> [RAW DATA]:
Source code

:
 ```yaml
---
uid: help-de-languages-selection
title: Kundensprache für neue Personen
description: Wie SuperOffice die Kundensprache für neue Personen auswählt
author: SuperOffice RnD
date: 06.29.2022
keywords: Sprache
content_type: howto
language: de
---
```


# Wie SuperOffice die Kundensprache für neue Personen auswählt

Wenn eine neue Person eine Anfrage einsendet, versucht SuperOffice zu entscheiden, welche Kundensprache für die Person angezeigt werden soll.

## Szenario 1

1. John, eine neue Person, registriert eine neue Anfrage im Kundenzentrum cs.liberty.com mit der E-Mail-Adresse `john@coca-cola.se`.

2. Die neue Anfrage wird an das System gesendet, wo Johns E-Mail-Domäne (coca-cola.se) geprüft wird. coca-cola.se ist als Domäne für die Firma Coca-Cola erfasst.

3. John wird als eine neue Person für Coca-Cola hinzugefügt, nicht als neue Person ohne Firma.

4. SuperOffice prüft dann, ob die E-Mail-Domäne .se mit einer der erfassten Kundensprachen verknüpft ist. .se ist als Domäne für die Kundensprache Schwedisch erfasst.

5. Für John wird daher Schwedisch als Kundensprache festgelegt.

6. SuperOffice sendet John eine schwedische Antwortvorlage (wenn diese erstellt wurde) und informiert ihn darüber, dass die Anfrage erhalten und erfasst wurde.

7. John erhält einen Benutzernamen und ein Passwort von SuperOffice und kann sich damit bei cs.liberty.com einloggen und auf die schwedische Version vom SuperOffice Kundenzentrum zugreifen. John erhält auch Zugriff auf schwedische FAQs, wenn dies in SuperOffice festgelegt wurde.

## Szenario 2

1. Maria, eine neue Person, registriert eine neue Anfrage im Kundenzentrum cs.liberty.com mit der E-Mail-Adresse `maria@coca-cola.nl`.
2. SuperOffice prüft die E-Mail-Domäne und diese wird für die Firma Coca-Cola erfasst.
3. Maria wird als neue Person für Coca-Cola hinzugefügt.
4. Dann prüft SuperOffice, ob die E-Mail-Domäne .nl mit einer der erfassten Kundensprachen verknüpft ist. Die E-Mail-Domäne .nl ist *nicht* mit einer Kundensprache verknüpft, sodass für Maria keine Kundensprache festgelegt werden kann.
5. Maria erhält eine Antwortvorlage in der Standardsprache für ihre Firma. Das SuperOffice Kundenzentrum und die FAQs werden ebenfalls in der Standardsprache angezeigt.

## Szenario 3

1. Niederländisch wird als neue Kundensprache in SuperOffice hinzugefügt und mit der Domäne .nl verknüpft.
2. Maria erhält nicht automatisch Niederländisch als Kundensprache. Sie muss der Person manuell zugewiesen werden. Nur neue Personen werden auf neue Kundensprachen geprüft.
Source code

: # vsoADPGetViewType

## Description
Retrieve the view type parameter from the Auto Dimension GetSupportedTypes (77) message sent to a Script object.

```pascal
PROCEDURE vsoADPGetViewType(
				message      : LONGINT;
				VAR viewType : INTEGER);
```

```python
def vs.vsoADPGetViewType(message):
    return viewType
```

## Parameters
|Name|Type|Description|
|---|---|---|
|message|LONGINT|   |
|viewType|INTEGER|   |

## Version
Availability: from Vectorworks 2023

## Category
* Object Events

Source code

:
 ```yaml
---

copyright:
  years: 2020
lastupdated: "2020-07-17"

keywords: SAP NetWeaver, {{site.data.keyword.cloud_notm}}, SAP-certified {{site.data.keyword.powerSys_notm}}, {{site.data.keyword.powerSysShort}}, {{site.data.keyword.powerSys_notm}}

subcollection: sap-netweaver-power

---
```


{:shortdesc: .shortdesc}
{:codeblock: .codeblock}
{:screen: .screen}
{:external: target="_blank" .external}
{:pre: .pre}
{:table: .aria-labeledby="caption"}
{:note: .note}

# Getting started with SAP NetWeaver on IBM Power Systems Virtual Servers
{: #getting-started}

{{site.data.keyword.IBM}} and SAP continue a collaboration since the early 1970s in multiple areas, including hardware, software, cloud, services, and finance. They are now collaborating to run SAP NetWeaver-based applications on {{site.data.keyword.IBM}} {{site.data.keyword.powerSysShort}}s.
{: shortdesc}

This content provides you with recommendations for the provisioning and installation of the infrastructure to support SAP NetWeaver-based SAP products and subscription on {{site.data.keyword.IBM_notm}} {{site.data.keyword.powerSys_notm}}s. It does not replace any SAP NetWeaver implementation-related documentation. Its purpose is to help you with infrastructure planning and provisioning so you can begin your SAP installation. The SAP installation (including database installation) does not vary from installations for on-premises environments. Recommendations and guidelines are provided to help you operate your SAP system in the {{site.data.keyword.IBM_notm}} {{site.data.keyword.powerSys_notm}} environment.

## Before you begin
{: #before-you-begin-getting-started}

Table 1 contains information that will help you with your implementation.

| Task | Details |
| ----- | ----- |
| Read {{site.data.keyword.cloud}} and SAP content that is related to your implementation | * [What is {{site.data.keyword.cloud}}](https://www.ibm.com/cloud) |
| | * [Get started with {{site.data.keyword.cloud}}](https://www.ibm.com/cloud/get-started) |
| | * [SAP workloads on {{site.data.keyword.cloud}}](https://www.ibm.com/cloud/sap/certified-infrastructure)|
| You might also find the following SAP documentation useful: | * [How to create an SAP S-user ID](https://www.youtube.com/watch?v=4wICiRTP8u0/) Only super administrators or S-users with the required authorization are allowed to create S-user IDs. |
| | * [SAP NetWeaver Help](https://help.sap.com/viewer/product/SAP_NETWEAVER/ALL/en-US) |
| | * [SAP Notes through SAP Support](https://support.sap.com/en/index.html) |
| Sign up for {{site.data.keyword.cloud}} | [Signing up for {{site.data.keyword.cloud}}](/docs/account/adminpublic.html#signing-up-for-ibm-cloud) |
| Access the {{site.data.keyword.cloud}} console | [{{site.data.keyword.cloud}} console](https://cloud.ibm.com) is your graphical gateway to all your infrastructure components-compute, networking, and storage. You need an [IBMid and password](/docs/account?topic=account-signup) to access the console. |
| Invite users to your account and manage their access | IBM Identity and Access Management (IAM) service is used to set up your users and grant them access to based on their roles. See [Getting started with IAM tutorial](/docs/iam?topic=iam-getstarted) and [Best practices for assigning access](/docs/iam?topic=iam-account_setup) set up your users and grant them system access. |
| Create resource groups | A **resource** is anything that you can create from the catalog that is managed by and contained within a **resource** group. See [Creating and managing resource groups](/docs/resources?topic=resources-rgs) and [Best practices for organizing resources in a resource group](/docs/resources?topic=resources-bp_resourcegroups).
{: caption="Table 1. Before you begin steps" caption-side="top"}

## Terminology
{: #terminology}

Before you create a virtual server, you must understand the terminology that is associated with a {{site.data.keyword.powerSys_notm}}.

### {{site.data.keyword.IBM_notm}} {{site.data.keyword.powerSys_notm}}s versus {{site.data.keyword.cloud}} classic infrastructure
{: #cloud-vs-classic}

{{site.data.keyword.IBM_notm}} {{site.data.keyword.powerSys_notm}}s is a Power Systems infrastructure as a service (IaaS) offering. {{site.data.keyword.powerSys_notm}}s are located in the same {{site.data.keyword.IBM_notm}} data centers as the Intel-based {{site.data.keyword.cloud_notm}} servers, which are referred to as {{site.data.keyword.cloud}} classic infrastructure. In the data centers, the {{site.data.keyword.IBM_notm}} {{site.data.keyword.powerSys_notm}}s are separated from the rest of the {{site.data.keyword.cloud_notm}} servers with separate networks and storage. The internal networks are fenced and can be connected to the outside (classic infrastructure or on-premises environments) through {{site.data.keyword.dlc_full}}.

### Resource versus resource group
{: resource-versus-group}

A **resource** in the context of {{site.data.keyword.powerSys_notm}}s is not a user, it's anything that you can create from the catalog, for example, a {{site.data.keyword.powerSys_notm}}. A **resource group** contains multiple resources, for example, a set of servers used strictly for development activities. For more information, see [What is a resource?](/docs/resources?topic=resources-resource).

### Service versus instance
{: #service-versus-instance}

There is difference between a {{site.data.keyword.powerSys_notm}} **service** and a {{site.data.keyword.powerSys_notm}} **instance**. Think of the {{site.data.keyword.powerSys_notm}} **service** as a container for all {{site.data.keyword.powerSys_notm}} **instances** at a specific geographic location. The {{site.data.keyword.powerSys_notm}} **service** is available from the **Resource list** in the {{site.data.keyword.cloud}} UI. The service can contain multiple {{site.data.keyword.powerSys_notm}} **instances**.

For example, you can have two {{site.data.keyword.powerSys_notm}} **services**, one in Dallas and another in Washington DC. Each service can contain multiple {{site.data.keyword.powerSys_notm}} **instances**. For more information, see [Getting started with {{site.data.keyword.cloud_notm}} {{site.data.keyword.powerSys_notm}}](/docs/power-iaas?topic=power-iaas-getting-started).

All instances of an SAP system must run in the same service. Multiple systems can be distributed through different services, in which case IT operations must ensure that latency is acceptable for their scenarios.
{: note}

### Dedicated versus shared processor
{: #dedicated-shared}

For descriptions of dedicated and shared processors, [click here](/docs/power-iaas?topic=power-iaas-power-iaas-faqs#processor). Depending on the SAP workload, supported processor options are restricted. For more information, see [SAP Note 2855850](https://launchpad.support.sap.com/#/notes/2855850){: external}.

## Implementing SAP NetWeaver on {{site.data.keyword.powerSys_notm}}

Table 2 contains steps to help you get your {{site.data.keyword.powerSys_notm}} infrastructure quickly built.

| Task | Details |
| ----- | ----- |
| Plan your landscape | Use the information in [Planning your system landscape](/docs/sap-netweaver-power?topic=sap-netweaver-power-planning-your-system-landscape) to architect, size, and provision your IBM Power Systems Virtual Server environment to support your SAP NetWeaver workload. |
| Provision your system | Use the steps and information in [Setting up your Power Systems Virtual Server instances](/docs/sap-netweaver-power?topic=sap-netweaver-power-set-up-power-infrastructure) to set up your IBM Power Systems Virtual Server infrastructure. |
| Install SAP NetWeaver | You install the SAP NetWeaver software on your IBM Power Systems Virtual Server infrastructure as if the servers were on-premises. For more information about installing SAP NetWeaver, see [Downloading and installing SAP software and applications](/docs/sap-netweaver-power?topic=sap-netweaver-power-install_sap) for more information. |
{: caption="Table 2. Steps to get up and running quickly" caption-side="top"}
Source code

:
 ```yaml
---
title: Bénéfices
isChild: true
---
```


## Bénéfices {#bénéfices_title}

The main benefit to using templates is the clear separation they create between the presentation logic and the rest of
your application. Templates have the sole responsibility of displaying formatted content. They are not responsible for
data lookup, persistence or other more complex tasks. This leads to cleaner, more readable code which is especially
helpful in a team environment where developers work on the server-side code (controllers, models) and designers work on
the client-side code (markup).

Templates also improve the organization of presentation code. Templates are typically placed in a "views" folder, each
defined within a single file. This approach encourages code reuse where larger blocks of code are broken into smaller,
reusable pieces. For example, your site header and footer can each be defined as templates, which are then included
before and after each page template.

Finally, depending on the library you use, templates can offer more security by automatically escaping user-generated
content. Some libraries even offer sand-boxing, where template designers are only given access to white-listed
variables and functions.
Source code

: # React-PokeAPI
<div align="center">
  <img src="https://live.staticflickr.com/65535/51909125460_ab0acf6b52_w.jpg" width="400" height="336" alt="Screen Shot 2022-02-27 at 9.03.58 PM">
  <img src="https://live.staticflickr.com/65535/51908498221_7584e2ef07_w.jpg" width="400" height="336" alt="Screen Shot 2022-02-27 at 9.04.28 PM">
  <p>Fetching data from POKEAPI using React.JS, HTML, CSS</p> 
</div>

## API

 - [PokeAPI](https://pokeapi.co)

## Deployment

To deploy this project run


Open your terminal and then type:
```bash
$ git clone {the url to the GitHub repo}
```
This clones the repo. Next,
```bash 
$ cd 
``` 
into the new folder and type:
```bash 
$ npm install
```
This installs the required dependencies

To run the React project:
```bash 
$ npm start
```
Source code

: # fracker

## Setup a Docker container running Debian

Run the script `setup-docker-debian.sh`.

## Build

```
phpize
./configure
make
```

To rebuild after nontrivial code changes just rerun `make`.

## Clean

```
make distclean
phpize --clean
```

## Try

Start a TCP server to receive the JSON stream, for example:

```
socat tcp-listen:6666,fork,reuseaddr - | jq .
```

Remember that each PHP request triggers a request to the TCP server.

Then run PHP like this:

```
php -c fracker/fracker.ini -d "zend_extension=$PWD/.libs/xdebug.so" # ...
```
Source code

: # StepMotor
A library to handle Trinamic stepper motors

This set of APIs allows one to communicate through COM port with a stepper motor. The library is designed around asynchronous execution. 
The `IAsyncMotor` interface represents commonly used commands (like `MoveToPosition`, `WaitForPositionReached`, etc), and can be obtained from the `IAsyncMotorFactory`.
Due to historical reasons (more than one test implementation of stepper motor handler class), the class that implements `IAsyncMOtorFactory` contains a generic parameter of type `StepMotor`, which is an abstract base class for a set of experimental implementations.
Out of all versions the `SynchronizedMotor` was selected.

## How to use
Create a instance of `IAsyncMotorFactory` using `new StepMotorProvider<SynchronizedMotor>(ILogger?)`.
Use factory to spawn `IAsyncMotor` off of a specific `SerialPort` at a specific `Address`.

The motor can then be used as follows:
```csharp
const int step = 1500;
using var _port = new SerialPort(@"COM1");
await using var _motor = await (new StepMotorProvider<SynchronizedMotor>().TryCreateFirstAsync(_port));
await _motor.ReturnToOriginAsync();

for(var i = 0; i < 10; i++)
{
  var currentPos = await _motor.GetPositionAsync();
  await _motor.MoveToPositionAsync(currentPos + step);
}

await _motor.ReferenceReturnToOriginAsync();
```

> [TASK REQUIREMENTS]: Copy all lines from the material that hold "folder".

> [RESPONSE BELOW]:
Templates also improve the organization of presentation code. Templates are typically placed in a "views" folder, each
into the new folder and type:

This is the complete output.